Source texts of formatted documents

• • •

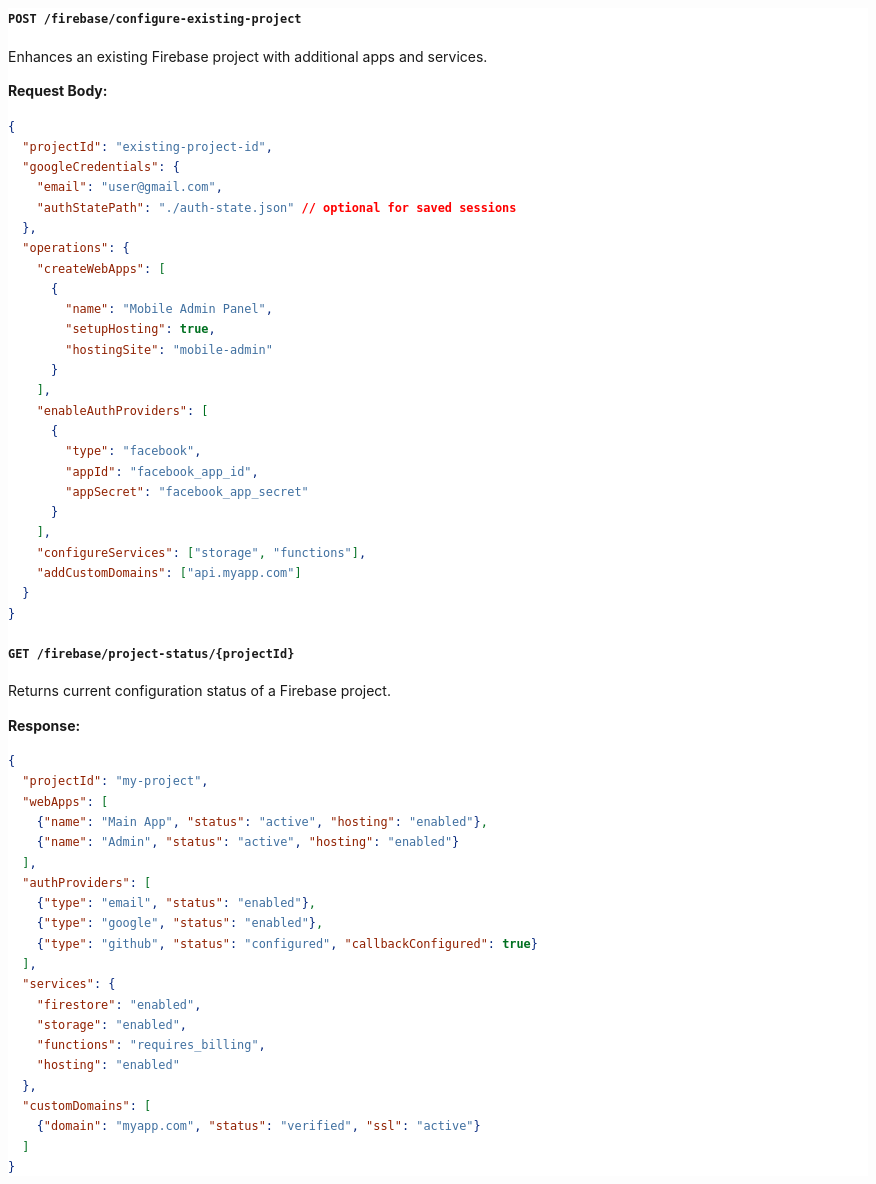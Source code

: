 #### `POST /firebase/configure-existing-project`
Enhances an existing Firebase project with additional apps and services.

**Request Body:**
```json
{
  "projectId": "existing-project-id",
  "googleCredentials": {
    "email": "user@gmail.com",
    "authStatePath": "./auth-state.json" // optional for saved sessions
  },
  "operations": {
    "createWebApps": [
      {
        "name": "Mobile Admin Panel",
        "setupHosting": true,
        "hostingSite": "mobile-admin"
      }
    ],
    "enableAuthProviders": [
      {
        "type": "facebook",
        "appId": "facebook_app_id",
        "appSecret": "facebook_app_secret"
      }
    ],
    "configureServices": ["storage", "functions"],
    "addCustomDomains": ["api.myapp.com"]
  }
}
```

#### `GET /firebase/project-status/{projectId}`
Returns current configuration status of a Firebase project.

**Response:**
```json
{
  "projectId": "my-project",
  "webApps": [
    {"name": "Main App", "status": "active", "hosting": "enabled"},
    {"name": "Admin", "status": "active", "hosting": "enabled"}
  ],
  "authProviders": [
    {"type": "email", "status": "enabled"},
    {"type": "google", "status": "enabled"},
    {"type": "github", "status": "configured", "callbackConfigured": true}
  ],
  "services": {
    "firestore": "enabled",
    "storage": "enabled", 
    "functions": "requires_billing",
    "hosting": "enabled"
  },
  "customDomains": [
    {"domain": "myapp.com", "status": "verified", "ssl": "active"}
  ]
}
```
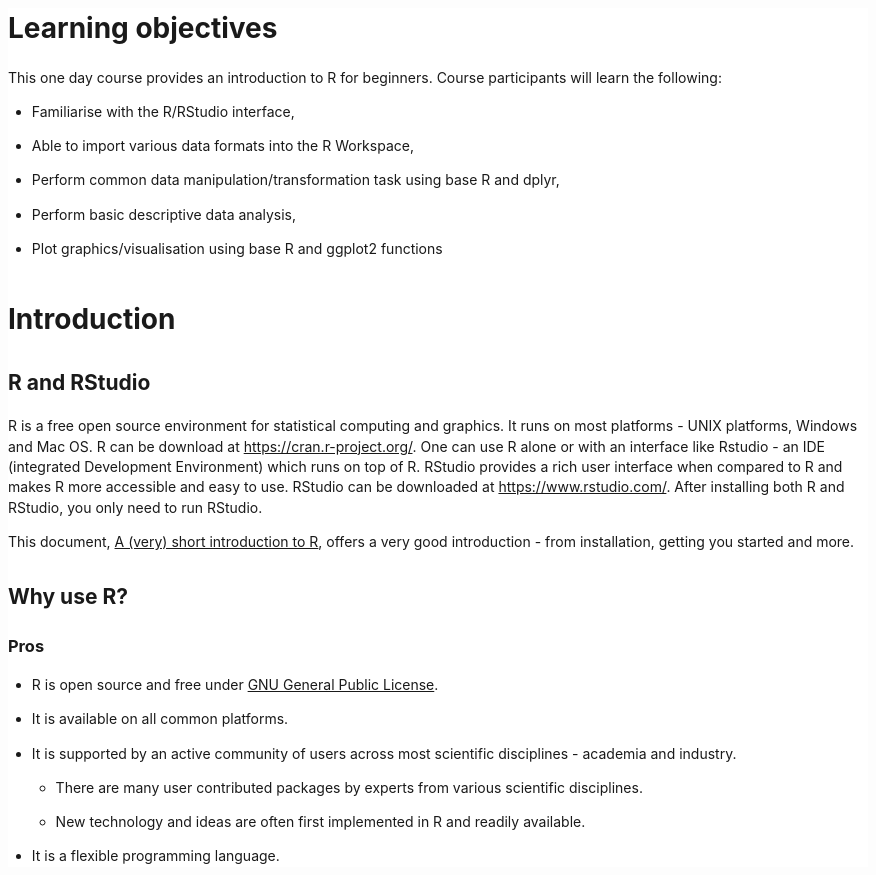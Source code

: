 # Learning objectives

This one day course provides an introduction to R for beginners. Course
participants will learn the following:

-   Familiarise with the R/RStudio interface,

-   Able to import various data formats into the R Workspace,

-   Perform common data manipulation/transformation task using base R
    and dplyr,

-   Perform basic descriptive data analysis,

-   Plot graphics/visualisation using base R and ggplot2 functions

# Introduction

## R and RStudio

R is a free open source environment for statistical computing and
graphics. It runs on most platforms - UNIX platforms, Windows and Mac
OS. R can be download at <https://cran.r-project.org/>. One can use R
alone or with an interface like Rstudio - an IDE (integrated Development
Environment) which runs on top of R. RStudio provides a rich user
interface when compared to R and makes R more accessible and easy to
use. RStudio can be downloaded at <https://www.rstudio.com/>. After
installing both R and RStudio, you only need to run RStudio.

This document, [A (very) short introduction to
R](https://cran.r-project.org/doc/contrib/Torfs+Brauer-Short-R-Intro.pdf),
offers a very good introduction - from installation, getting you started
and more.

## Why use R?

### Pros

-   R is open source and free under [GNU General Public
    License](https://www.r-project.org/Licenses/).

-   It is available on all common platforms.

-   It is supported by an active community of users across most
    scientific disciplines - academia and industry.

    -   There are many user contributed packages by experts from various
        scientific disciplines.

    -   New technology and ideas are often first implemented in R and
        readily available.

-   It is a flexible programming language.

• • •

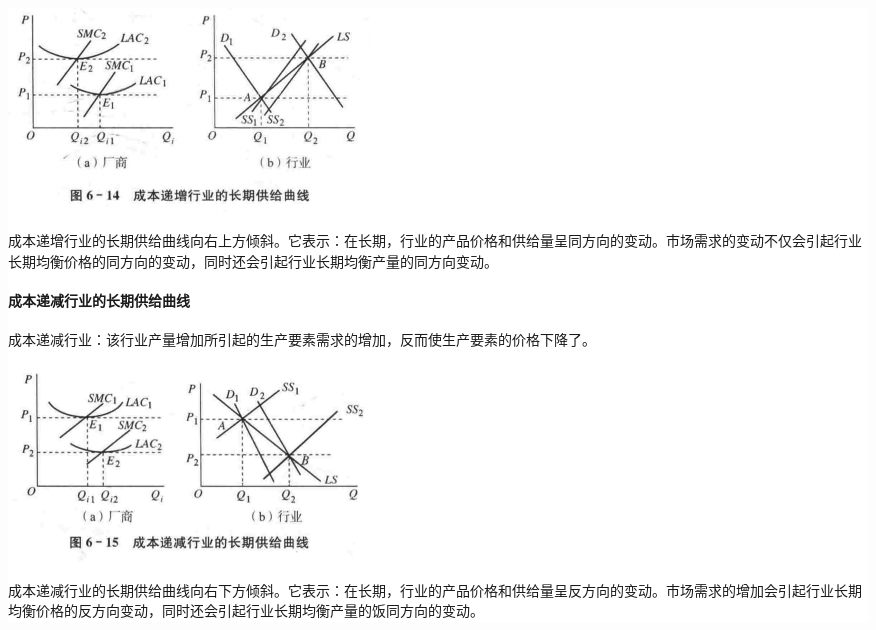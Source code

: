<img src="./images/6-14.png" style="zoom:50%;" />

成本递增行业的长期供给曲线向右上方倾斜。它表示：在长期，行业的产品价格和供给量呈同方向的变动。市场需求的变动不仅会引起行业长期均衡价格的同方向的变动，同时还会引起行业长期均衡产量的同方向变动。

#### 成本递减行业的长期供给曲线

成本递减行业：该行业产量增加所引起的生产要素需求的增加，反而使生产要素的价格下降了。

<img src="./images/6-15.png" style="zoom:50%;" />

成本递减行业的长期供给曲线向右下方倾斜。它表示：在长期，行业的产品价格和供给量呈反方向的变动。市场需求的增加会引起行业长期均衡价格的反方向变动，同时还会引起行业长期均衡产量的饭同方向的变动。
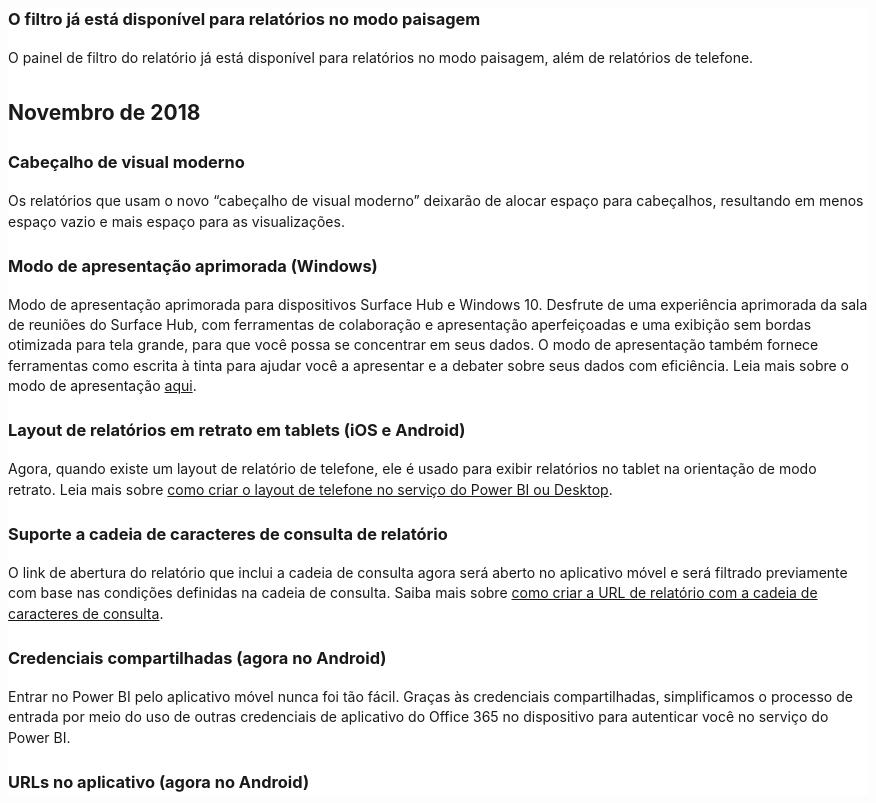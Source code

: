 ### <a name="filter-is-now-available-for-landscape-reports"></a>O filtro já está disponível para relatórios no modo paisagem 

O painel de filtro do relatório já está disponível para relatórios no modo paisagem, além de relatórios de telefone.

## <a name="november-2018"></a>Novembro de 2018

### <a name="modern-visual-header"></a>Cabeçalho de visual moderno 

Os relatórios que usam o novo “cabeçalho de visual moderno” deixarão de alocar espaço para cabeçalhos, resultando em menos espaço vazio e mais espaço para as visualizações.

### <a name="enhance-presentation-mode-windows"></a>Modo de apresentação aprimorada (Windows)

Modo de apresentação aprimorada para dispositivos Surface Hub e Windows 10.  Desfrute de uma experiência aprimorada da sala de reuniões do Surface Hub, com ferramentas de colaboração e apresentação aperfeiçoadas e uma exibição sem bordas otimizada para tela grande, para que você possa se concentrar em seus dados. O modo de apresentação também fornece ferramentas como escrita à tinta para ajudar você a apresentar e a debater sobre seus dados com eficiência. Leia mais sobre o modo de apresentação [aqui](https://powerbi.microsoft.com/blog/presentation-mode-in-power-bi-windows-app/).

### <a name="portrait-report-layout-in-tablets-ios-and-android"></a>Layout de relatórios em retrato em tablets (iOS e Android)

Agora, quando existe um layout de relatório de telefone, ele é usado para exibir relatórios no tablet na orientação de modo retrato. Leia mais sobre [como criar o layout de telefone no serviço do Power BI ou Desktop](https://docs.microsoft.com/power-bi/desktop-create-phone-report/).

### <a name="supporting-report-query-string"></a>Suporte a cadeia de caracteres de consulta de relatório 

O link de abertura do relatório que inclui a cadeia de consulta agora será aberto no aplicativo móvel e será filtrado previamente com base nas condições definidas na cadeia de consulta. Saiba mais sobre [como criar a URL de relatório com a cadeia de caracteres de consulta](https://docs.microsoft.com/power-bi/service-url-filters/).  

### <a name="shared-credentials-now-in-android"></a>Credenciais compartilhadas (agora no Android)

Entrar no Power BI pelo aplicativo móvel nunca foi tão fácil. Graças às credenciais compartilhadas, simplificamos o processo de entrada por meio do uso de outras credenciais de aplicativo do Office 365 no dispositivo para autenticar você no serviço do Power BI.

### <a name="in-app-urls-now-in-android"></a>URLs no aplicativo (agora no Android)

• • •

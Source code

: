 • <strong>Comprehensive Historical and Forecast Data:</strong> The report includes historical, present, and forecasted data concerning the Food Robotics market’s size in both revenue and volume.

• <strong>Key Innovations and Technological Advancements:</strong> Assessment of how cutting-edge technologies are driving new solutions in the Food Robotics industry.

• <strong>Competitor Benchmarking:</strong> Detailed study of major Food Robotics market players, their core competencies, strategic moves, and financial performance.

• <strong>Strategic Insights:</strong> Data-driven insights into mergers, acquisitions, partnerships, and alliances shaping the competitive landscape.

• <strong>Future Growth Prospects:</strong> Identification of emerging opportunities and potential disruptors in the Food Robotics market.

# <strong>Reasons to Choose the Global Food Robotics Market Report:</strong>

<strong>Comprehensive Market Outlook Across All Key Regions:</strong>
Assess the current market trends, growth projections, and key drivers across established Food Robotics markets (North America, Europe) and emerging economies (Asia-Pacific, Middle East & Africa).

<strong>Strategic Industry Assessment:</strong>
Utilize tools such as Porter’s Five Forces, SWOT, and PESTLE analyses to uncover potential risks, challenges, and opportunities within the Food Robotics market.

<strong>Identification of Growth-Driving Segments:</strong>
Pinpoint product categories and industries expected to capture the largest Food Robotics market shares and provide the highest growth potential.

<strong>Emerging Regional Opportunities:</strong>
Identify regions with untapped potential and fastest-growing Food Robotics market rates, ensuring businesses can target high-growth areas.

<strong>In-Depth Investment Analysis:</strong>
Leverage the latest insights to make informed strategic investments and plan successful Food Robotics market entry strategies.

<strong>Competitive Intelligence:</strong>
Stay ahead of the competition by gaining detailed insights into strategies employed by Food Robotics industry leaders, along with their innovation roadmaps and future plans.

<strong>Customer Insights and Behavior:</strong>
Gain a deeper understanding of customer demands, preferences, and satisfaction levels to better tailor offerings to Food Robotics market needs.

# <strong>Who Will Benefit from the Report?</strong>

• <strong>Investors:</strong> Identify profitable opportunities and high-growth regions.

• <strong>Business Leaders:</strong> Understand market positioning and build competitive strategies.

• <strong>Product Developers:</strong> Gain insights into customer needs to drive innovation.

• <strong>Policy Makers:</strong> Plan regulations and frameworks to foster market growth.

• • •

TO DO → Give only the number of lines in the data that hold the word "interface".

RESPONSE TO THE TASK → 3